Hasan Umur; bir başka eseri olan " Samsun'da On Beş Sene" adlı kitabında da şu ibrete şâyân bilgileri verir:
" Samsun'nun Gümrük caddesinde kiraladığım dükkânda ticaret işlerine başladığım zaman, 1334 (1918) yılının sonlarıydı. Millî Mücâdele henüz başlamamıştı. İngiliz askerleri Samsun caddelerinde neşeli neşeli dolaşmakta, halk ise, endişe ve üzüntü içersinde idi.
Asırlardanberi mukadderatlarını bizimle birleştirdiklerini sandığımız müslüman olmayan unsurlar sevinç içinde, bu hâllerini açıkça hissettirmekten de çekinmiyorlardı.
İstikbal karanlık bir meçhuliyetle örtülü ve her geçen gün endişemizi biraz daha artırmaktaydı. Arasıra teselli verecek bir haber geliyorsa da, onun da serap olduğu anlaşılınca yeis bulutları bir derece daha kararıyordu.
Durum bu merkezde iken ahvalin hakikî ruhuna vâkıf olan vatandaşlar endişeli olmakla beraber, damarlarında dolaşan şehametli Türk kanı kaynıyor, kalplerinde cesâret, gözlerinde ümit parıltılarile yurdu korumak ve kurtarmak çarelerini aramaktan geri kalmıyorlardı.
(...) 1335 senesi ramazan ayının altıncı günü, Hançerli camiinde ikindi namazını kılacağımız zaman dostum ve hemşehrim Abdülkerim oğlu Halil Efendi, namazdan sonra camide vâz etmekliğim ricasında bulundu. Her ne kadar gönül bu sevdâdan uzaklaşmış, ticaret sahasına atılmış idiyse de, dostumun ricasını reddedemedim. Bu camide, sözlerimin dinleyenler üzerinde iyi tesir bıraktığını anladım. Ertesi gün, cemaatin çoğalması beni teşvik etti. Vâza devam ettim. Üç dört gün sonra ( cemmi gafir) büyük bir cemaatin etrafımı sardığını gördüm ve anladım ki benim gibi âcizin, şu nazik zamanda yapabileceği vatanî hizmet ancak bu yolda olabiliyor." ( Bknz: Hasan Umur, Samsun'da On Beş Sene, Güven Matbaası, İstanbul 1947, sy.5-6 )

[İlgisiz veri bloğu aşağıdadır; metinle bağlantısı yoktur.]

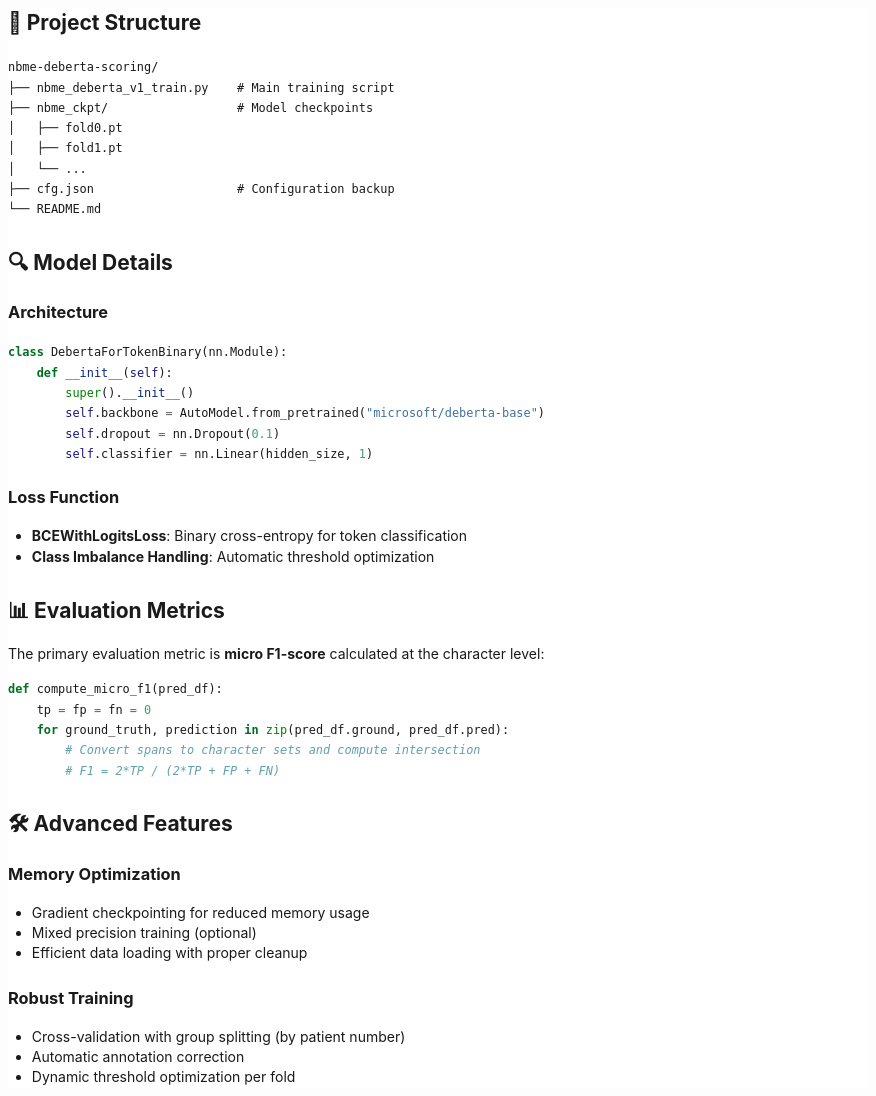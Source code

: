 ## 📁 Project Structure

```
nbme-deberta-scoring/
├── nbme_deberta_v1_train.py    # Main training script
├── nbme_ckpt/                  # Model checkpoints
│   ├── fold0.pt
│   ├── fold1.pt
│   └── ...
├── cfg.json                    # Configuration backup
└── README.md
```

## 🔍 Model Details

### Architecture
```python
class DebertaForTokenBinary(nn.Module):
    def __init__(self):
        super().__init__()
        self.backbone = AutoModel.from_pretrained("microsoft/deberta-base")
        self.dropout = nn.Dropout(0.1)
        self.classifier = nn.Linear(hidden_size, 1)
```

### Loss Function
- **BCEWithLogitsLoss**: Binary cross-entropy for token classification
- **Class Imbalance Handling**: Automatic threshold optimization

## 📊 Evaluation Metrics

The primary evaluation metric is **micro F1-score** calculated at the character level:

```python
def compute_micro_f1(pred_df):
    tp = fp = fn = 0
    for ground_truth, prediction in zip(pred_df.ground, pred_df.pred):
        # Convert spans to character sets and compute intersection
        # F1 = 2*TP / (2*TP + FP + FN)
```

## 🛠️ Advanced Features

### Memory Optimization
- Gradient checkpointing for reduced memory usage
- Mixed precision training (optional)
- Efficient data loading with proper cleanup

### Robust Training
- Cross-validation with group splitting (by patient number)
- Automatic annotation correction
- Dynamic threshold optimization per fold
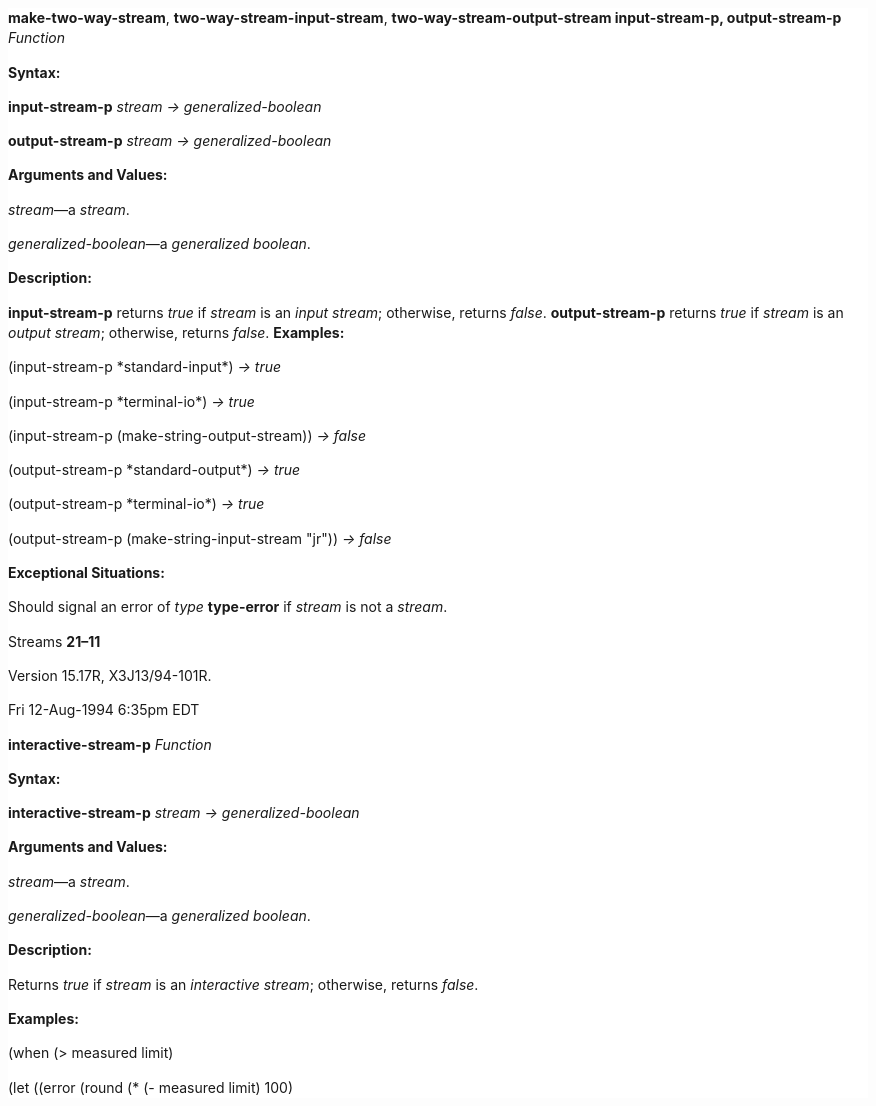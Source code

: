 **make-two-way-stream**, **two-way-stream-input-stream**, **two-way-stream-output-stream input-stream-p, output-stream-p** *Function* 

**Syntax:** 

**input-stream-p** *stream → generalized-boolean* 

**output-stream-p** *stream → generalized-boolean* 

**Arguments and Values:** 

*stream*—a *stream*. 

*generalized-boolean*—a *generalized boolean*. 

**Description:** 

**input-stream-p** returns *true* if *stream* is an *input stream*; otherwise, returns *false*. **output-stream-p** returns *true* if *stream* is an *output stream*; otherwise, returns *false*. **Examples:** 

(input-stream-p \*standard-input\*) *→ true* 

(input-stream-p \*terminal-io\*) *→ true* 

(input-stream-p (make-string-output-stream)) *→ false* 

(output-stream-p \*standard-output\*) *→ true* 

(output-stream-p \*terminal-io\*) *→ true* 

(output-stream-p (make-string-input-stream "jr")) *→ false* 

**Exceptional Situations:** 

Should signal an error of *type* **type-error** if *stream* is not a *stream*. 

Streams **21–11**

Version 15.17R, X3J13/94-101R. 

Fri 12-Aug-1994 6:35pm EDT 

**interactive-stream-p** *Function* 

**Syntax:** 

**interactive-stream-p** *stream → generalized-boolean* 

**Arguments and Values:** 

*stream*—a *stream*. 

*generalized-boolean*—a *generalized boolean*. 

**Description:** 

Returns *true* if *stream* is an *interactive stream*; otherwise, returns *false*. 

**Examples:** 

(when (> measured limit) 

(let ((error (round (\* (- measured limit) 100)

Mes'ul ve salâhiyetlileri yazılı ve sözlü olarak defalarca uyarmamızı rağmen, Hançerli Câmiinin kapısında, hâlâ niçin " 1943 " yazıldığını takdirlerinize bırakarak; içimizdeki hâin ve gafillerin, yaşadığımız târihî hâdiselerden ibret almalarını temin için çok daha gayret sarfetmemiz gerektiğini de ifade etmek istiyorum. İhânetlerini ve gafletlerini , onların kafalarına iyice nakşetmemiz lâzımdır!
Yerli işbirlikçilerin, saldırganlardan daha tehlikeli olduğu da asla unutulmamalıdır! Bu, şu demektir ki; " Asırlardanberi mukadderatlarını bizimle birleştirdiklerini sandığımız müslüman olmayan unsurlar..." ile, sâdece " sanmak" fiili muhtevâsında temasta bulunulmalıdır.
Ve bilelim ki; bizim, Abdülkerim oğlu Halil Efendiler'e ve Hasan Umur Hocalar'a çok, hem de çok ihtiyacımız vardır!